(537c) Upgrading Producer Gas from Biomass Gasification to Produce High Purity Hydrogen
AIChE Annual Meeting
2006
2006 Annual Meeting
Sustainable Biorefineries
Catalytic Conversion of Renewable Resources to Synthesis Gases and Pyrolysis Oils
Thursday, November 16, 2006 - 1:10pm to 1:30pm
In the biorefinery concept, hydrogen is one commodity chemical that is very valuable for use either as an energy carrier for power generation or as a feedstock for producing other important chemicals such as ammonia. It is likely that the most efficient pathway to produce hydrogen from biomass is the thermo-chemical process path via biomass gasification followed by catalytic treatment of the cleaned producer gas to increase the hydrogen content followed by hydrogen purification/separation.

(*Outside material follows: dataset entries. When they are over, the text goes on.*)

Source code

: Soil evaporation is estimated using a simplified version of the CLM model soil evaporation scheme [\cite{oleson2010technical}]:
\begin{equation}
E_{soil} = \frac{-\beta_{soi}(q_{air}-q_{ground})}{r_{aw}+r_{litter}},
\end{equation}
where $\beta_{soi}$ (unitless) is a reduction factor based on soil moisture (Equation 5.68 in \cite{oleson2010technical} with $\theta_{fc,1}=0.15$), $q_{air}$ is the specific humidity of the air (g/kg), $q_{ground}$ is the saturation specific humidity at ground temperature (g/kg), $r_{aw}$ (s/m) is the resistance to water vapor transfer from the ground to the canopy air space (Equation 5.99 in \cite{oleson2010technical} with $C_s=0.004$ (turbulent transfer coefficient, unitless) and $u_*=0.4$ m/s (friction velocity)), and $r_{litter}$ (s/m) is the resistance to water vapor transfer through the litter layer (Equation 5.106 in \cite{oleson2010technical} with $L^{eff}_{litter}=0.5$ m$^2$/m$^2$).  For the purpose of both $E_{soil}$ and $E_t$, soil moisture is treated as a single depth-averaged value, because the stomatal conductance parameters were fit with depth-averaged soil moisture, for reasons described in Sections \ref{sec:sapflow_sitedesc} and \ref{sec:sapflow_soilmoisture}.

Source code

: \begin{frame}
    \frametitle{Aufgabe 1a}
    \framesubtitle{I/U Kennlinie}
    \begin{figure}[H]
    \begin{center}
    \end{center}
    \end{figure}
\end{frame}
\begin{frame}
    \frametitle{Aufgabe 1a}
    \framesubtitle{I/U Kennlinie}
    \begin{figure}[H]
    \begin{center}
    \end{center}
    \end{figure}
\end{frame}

The traditional way to increase hydrogen content of the producer gas is by first passing the gas stream to a steam reformer at 800oC followed by a two-step water gas shift reactions (HT and LT shifts at 400 and 250C, respectively). CO2 is separated from hydrogen either by extraction or pressure swing absorption. The multistep process makes the process inefficient and costly.
At Iowa State University, research efforts have been made on improving the efficiency of producing hydrogen from biorenewable materials. Discussed will be results from tests conducted at the Biomass Energy Conversion Facility (BECON) in Nevada, Iowa which is operated by the Iowa Energy Center. A pilot scale fluidized bed reactor is used to produce the producer gas. The system is rated (2.8 MMBTU/h) thermal input, which corresponds to an average throughput of 180kg/h (400 lb/h) of solid biomass fuel. The cleaned producer gas from this gasifier is upgraded for its hydrogen content by using core-in-shell catalyst/sorbent technology that has been developed at Iowa State University in the past three years. This technology utilizes a unique material called core-in-shell combined catalyst/sorbent pellets in which a CaO core is surrounded by a porous shell that supports a nickel catalyst. By using the pellets, the production of pure H2 is reduced to a single step because simultaneous reaction rate improvement to produce hydrogen from the catalyst function and separation of H2 and CO2 via selective absorption of CO2 by CaO can be achieved. Effects of operating conditions on the product stream compositions will be addressed.